John Ruth (Kurt Russell) and Marquis Warren (Samuel L. Jackson) confront each other in a snowy field, with two horses looking on, in The Hateful Eight

Photo: Andrew Cooper/The Weinstein Company

Quentin Tarantino’s shaggy Western bottle episode of a movie has its notable flaws, which have been debated ad infinitum. It may come down to a simple case of “Tarantino is not for all tastes, particularly for people who don’t enjoy gleeful pile-on violence against women, or watching a white director stage provocative, deliberately button-pushing racial conflict.” All of which is entirely legitimate. (The same people who don’t enjoy those things don’t much enjoy Tarantino’s tone-deaf defenses of them, either.) But leaving aside how exactly a given viewer responds to Tarantino’s lifelong deliberate, conscious transgressiveness, it’s hard to deny that The Hateful Eight is a startlingly lush and beautiful movie, packed with indelible performances and big, room-filling tension.
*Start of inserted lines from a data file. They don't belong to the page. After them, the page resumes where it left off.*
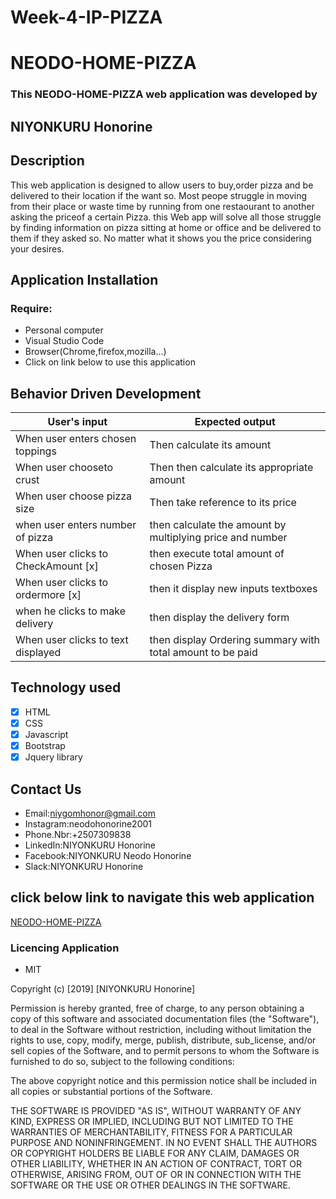 # Week-4-IP-PIZZA

# NEODO-HOME-PIZZA

 
### This NEODO-HOME-PIZZA web application was developed by  

 ## NIYONKURU Honorine



 ## Description

This web application is designed to allow users to buy,order pizza and be delivered to 
their location if the want so. Most peope struggle in moving from their place or waste time by running from one restaourant to another asking the priceof a certain Pizza.
this Web app will solve all those struggle by finding information on pizza sitting at home or office and be delivered to them if they asked so. No matter what it shows you the price considering your desires.


 ## Application Installation

 ### Require: 

 + Personal computer
 + Visual Studio Code
 + Browser(Chrome,firefox,mozilla...)
 + Click on link below to use this application

 ## Behavior Driven Development

 |     User's input                  |            Expected output                                 |
 |-----------------------------------|------------------------------------------------------------|
 |When user enters chosen toppings   | Then calculate its amount                                  |
 |When user chooseto crust           | Then  then calculate its appropriate amount                |
 |When user choose pizza size        | Then take reference to its price                           |
 |when user enters number of pizza   | then calculate the amount by multiplying price and number  |
 |When user clicks to CheckAmount [x]| then execute total amount of chosen Pizza                  |
 |When user clicks to ordermore [x]  | then it display new inputs textboxes                       |
 |when he clicks to make delivery    |then display the delivery form                              | 
 |When user clicks to text displayed | then display Ordering summary with total amount to be paid |

 ## Technology used

 - [x] HTML
 - [x] CSS
 - [x] Javascript
 - [x] Bootstrap
 - [x] Jquery library
 
 ## Contact Us

  -  Email:niygomhonor@gmail.com
  -  Instagram:neodohonorine2001
  -  Phone.Nbr:+2507309838
  -  LinkedIn:NIYONKURU Honorine
  -  Facebook:NIYONKURU Neodo Honorine
  -  Slack:NIYONKURU Honorine
           
 ## click below link to  navigate this web application

 [NEODO-HOME-PIZZA]()


 ### Licencing Application

 + MIT

  Copyright (c) [2019] [NIYONKURU Honorine]

  Permission is hereby granted, free of charge, to any person obtaining a copy of this software and associated documentation files (the "Software"), to deal in the Software without restriction, including without limitation the rights to use, copy, modify, merge, publish, distribute, sub_license, and/or sell copies of the Software, and to permit persons to whom the Software is furnished to do so, subject to the following conditions:

 The above copyright notice and this permission notice shall be included in all copies or substantial portions of the Software.

 THE SOFTWARE IS PROVIDED "AS IS", WITHOUT WARRANTY OF ANY KIND, EXPRESS OR IMPLIED, INCLUDING BUT NOT LIMITED TO THE WARRANTIES OF MERCHANTABILITY, FITNESS FOR A PARTICULAR PURPOSE AND NONINFRINGEMENT. IN NO EVENT SHALL THE AUTHORS OR COPYRIGHT HOLDERS BE LIABLE FOR ANY CLAIM, DAMAGES OR OTHER LIABILITY, WHETHER IN AN ACTION OF CONTRACT, TORT OR OTHERWISE, ARISING FROM, OUT OF OR IN CONNECTION WITH THE SOFTWARE OR THE USE OR OTHER DEALINGS IN THE SOFTWARE. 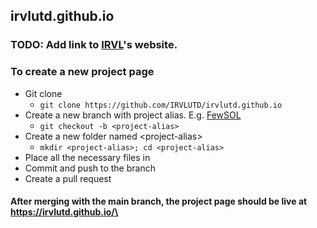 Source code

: ## irvlutd.github.io

### TODO: Add link to <a href="https://labs.utdallas.edu/irvl">IRVL</a>'s website.

### To create a new project page
- Git clone
    - `git clone https://github.com/IRVLUTD/irvlutd.github.io`
- Create a new branch with project alias. E.g. [FewSOL](https://irvlutd.github.io/FewSOL)
    - `git checkout -b <project-alias>`
- Create a new folder named \<project-alias>
    - `mkdir <project-alias>; cd <project-alias>`
- Place all the necessary files in <project-alias>
- Commit and push to the <project-alias> branch
- Create a pull request

#### After merging with the main branch, the project page should be live at https://irvlutd.github.io/\<project-alias> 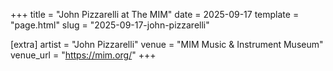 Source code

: +++
title = "John Pizzarelli at The MIM"
date = 2025-09-17
template = "page.html"
slug = "2025-09-17-john-pizzarelli"

[extra]
artist = "John Pizzarelli"
venue = "MIM Music & Instrument Museum"
venue_url = "https://mim.org/"
+++
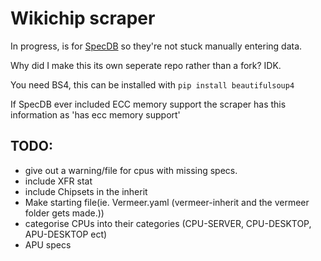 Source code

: # Wikichip scraper

In progress, is for [SpecDB](https://specdb.info/) so they're not stuck manually entering data.

Why did I make this its own seperate repo rather than a fork? IDK.

You need BS4, this can be installed with `pip install beautifulsoup4`

If SpecDB ever included ECC memory support the scraper has this information as
'has ecc memory support'

## TODO:
* give out a warning/file for cpus with missing specs.
* include XFR stat
* include Chipsets in the inherit
* Make starting file(ie. Vermeer.yaml (vermeer-inherit and the vermeer folder gets made.))
* categorise CPUs into their categories (CPU-SERVER, CPU-DESKTOP, APU-DESKTOP ect)
* APU specs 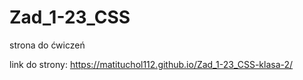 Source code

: # Zad_1-23_CSS
strona do ćwiczeń

link do strony: https://matituchol112.github.io/Zad_1-23_CSS-klasa-2/
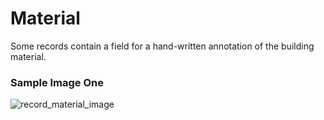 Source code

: # Material
<p>Some records contain a field for a hand-written annotation of the building material.</p>
<div id="accordion-help-modal">
  <h3>Sample Image One</h3>
  <div class="modal-field-guide" >
    <img src="/images/record_material_2.png" alt="record_material_image">
  </div>
</div>
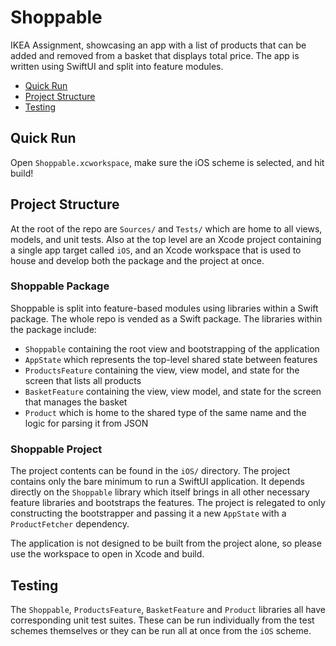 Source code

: # Shoppable

IKEA Assignment, showcasing an app with a list of products that can be added and removed from a basket that displays total price. The app is written using SwiftUI and split into feature modules.

* [Quick Run](#quick-run)
* [Project Structure](#project-structure)
* [Testing](#testing)

## Quick Run

Open `Shoppable.xcworkspace`, make sure the iOS scheme is selected, and hit build!

## Project Structure

At the root of the repo are `Sources/` and `Tests/` which are home to all views, models, and unit tests. Also at the top level are an Xcode project containing a single app target called `iOS`, and an Xcode workspace that is used to house and develop both the package and the project at once.

### Shoppable Package

Shoppable is split into feature-based modules using libraries within a Swift package. The whole repo is vended as a Swift package. The libraries within the package include:

* `Shoppable` containing the root view and bootstrapping of the application
* `AppState` which represents the top-level shared state between features
* `ProductsFeature` containing the view, view model, and state for the screen that lists all products
* `BasketFeature` containing the view, view model, and state for the screen that manages the basket
* `Product` which is home to the shared type of the same name and the logic for parsing it from JSON

### Shoppable Project

The project contents can be found in the `iOS/` directory. The project contains only the bare minimum to run a SwiftUI application. It depends directly on the `Shoppable` library which itself brings in all other necessary feature libraries and bootstraps the features. The project is relegated to only constructing the bootstrapper and passing it a new `AppState` with a `ProductFetcher` dependency.

The application is not designed to be built from the project alone, so please use the workspace to open in Xcode and build.

## Testing

The `Shoppable`, `ProductsFeature`, `BasketFeature` and `Product` libraries all have corresponding unit test suites.  These can be run individually from the test schemes themselves or they can be run all at once from the `iOS` scheme.

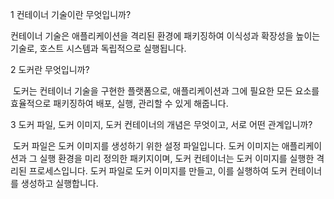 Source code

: 1	컨테이너 기술이란 무엇입니까? 

컨테이너 기술은 애플리케이션을 격리된 환경에 패키징하여 이식성과 확장성을 높이는 기술로, 호스트 시스템과 독립적으로 실행됩니다.

2	도커란 무엇입니까?

 도커는 컨테이너 기술을 구현한 플랫폼으로, 애플리케이션과 그에 필요한 모든 요소를 효율적으로 패키징하여 배포, 실행, 관리할 수 있게 해줍니다.

3	도커 파일, 도커 이미지, 도커 컨테이너의 개념은 무엇이고, 서로 어떤 관계입니까?

 도커 파일은 도커 이미지를 생성하기 위한 설정 파일입니다. 도커 이미지는 애플리케이션과 그 실행 환경을 미리 정의한 패키지이며, 도커 컨테이너는 도커 이미지를 실행한 격리된 프로세스입니다. 도커 파일로 도커 이미지를 만들고, 이를 실행하여 도커 컨테이너를 생성하고 실행합니다.
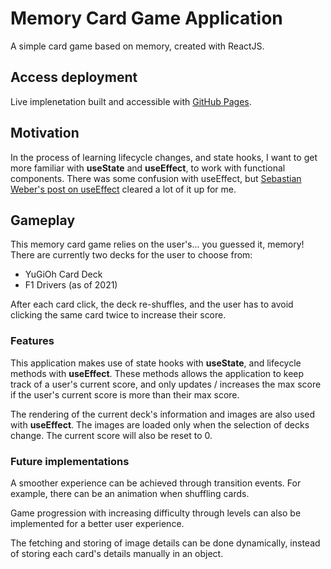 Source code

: # Memory Card Game Application

A simple card game based on memory, created with ReactJS.

## Access deployment

Live implenetation built and accessible with [GitHub Pages](https://samuelisch.github.io/memory-card-game/).

## Motivation

In the process of learning lifecycle changes, and state hooks, I want to get more familiar with **useState** and **useEffect**, to work with functional components. There was some confusion with useEffect, but [Sebastian Weber's post on useEffect](https://blog.logrocket.com/guide-to-react-useeffect-hook/) cleared a lot of it up for me.

## Gameplay

This memory card game relies on the user's... you guessed it, memory! There are currently two decks for the user to choose from:
- YuGiOh Card Deck
- F1 Drivers (as of 2021)

After each card click, the deck re-shuffles, and the user has to avoid clicking the same card twice to increase their score.

### Features

This application makes use of state hooks with **useState**, and lifecycle methods with **useEffect**. These methods allows the application to keep track of a user's current score, and only updates / increases the max score if the user's current score is more than their max score.

The rendering of the current deck's information and images are also used with **useEffect**. The images are loaded only when the selection of decks change. The current score will also be reset to 0.

### Future implementations

A smoother experience can be achieved through transition events. For example, there can be an animation when shuffling cards.

Game progression with increasing difficulty through levels can also be implemented for a better user experience.

The fetching and storing of image details can be done dynamically, instead of storing each card's details manually in an object.
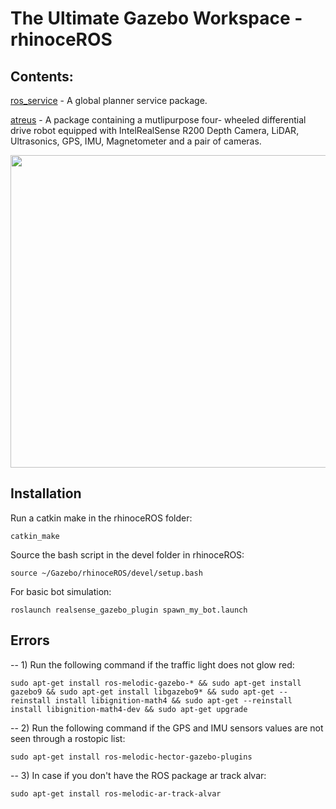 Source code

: # The Ultimate Gazebo Workspace - rhinoceROS #

## Contents: 

[ros_service](https://github.com/leander-dsouza/Gazebo/tree/master/rhinoceROS/src/ros_service) - A global planner service package. 

[atreus](https://github.com/leander-dsouza/Gazebo/tree/master/rhinoceROS/src/atreus) - A package containing a mutlipurpose  four- wheeled differential drive robot equipped with IntelRealSense R200 Depth Camera, LiDAR, Ultrasonics, GPS, IMU, Magnetometer and a pair of cameras. 

<img src="https://user-images.githubusercontent.com/45683974/77582804-fab66b00-6f05-11ea-915e-847d5defb0b9.gif" width="900" height="500">

Installation
------------

Run a catkin make in the rhinoceROS folder:

    catkin_make

Source the bash script in the devel folder in rhinoceROS:

    source ~/Gazebo/rhinoceROS/devel/setup.bash
    
For basic bot simulation:

    roslaunch realsense_gazebo_plugin spawn_my_bot.launch


Errors
------------
-- 1) Run the following command if the traffic light does not glow red: 

    sudo apt-get install ros-melodic-gazebo-* && sudo apt-get install gazebo9 && sudo apt-get install libgazebo9* && sudo apt-get --reinstall install libignition-math4 && sudo apt-get --reinstall install libignition-math4-dev && sudo apt-get upgrade
    
-- 2) Run the following command if the GPS and IMU sensors values are not seen through a rostopic list: 

    sudo apt-get install ros-melodic-hector-gazebo-plugins

-- 3) In case if you don't have the ROS package ar track alvar: 

    sudo apt-get install ros-melodic-ar-track-alvar
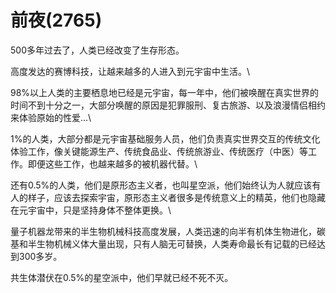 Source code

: # 前夜(2765)

500多年过去了，人类已经改变了生存形态。



高度发达的赛博科技，让越来越多的人进入到元宇宙中生活。\


98%以上人类的主要栖息地已经是元宇宙，每一年中，他们被唤醒在真实世界的时间不到十分之一，大部分唤醒的原因是犯罪服刑、复古旅游、以及浪漫情侣相约来体验原始的性爱...\


1%的人类，大部分都是元宇宙基础服务人员，他们负责真实世界交互的传统文化体验工作，像关键能源生产、传统食品业、传统旅游业、传统医疗（中医）等工作。即便这些工作，也越来越多的被机器代替。\


还有0.5%的人类，他们是原形态主义者，也叫星空派，他们始终认为人就应该有人的样子，应该去探索宇宙，原形态主义者很多是传统意义上的精英，他们也隐藏在元宇宙中，只是坚持身体不整体更换。\


量子机器龙带来的半生物机械科技高度发展，人类迅速的向半有机体生物进化，碳基和半生物机械义体大量出现，只有人脑无可替换，人类寿命最长有记载的已经达到300多岁。



共生体潜伏在0.5%的星空派中，他们早就已经不死不灭。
The contrivance that puts eight violent people with secret connections into a remote one-room cabin together in the middle of an impassible blizzard is carefully staged, and so is the series of face-offs and showdowns that inevitably leaves blood on the floor. It’s some of Tarantino’s most classic-Hollywood filmmaking, the profanity and gore aside: The characters’ personalities and passions shine through in every verbal sparring session, and the tension builds steadily up to the blowout ending. The all-star cast — Samuel L. Jackson, Kurt Russell, Jennifer Jason Leigh, Walton Goggins, Demián Bichir, Tim Roth, Michael Madsen, and Bruce Dern — is a tremendous overflow of talent in one tight, taut space, and Tarantino makes the most of it. —TR

Hell or High Water

Jeff Bridges and Gil Birmingham in Hell or High Water. They both wear Texas Rangers outfits, with cowboy hats and sunglasses.

Image: Lionsgate

In recent years, Taylor Sheridan has made quite the name for himself in the television Westerns, creating the extremely popular Yellowstone and its spinoff prequel 1883. But before all that, he wrote the excellent neo-Western crime thriller Hell or High Water.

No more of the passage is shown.